↓
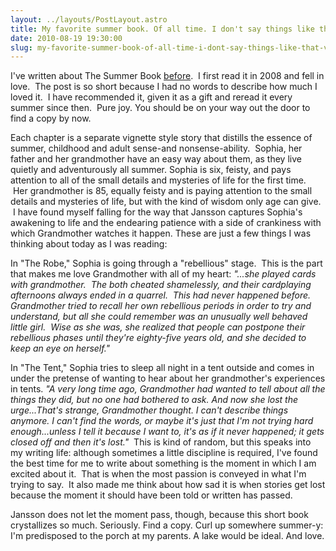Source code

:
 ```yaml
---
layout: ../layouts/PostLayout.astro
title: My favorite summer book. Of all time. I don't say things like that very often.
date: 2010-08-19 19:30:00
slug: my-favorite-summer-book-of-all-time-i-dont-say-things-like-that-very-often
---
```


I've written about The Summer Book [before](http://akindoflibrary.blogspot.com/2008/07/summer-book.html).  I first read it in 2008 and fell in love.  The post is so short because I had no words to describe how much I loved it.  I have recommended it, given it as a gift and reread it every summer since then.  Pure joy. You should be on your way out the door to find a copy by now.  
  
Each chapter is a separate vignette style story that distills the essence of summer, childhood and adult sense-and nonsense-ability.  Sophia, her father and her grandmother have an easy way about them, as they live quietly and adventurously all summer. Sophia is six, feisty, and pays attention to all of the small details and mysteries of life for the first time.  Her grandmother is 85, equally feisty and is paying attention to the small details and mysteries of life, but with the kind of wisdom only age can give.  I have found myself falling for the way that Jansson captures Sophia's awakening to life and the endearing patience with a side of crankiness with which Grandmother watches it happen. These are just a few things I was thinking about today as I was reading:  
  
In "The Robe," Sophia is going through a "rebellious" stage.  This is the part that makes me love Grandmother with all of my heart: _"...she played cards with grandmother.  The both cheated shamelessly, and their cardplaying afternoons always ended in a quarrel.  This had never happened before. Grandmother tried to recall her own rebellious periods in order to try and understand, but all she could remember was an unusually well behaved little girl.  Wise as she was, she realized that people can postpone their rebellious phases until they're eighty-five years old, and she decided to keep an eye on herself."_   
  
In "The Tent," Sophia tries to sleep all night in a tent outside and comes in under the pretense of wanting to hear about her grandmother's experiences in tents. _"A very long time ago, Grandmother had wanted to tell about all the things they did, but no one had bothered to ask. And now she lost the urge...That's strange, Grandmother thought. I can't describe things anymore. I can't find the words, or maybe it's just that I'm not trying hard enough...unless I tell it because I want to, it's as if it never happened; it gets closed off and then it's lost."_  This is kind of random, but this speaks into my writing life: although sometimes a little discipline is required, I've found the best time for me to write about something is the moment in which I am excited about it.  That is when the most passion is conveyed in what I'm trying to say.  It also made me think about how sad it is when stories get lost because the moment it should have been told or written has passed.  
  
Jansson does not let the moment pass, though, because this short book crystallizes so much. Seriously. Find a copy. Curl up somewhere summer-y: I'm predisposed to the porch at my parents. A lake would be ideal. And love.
↑
## Problem to solve
Could you state how many lines in the data hold the word "often"? Only the number should be given.

## Written reply
2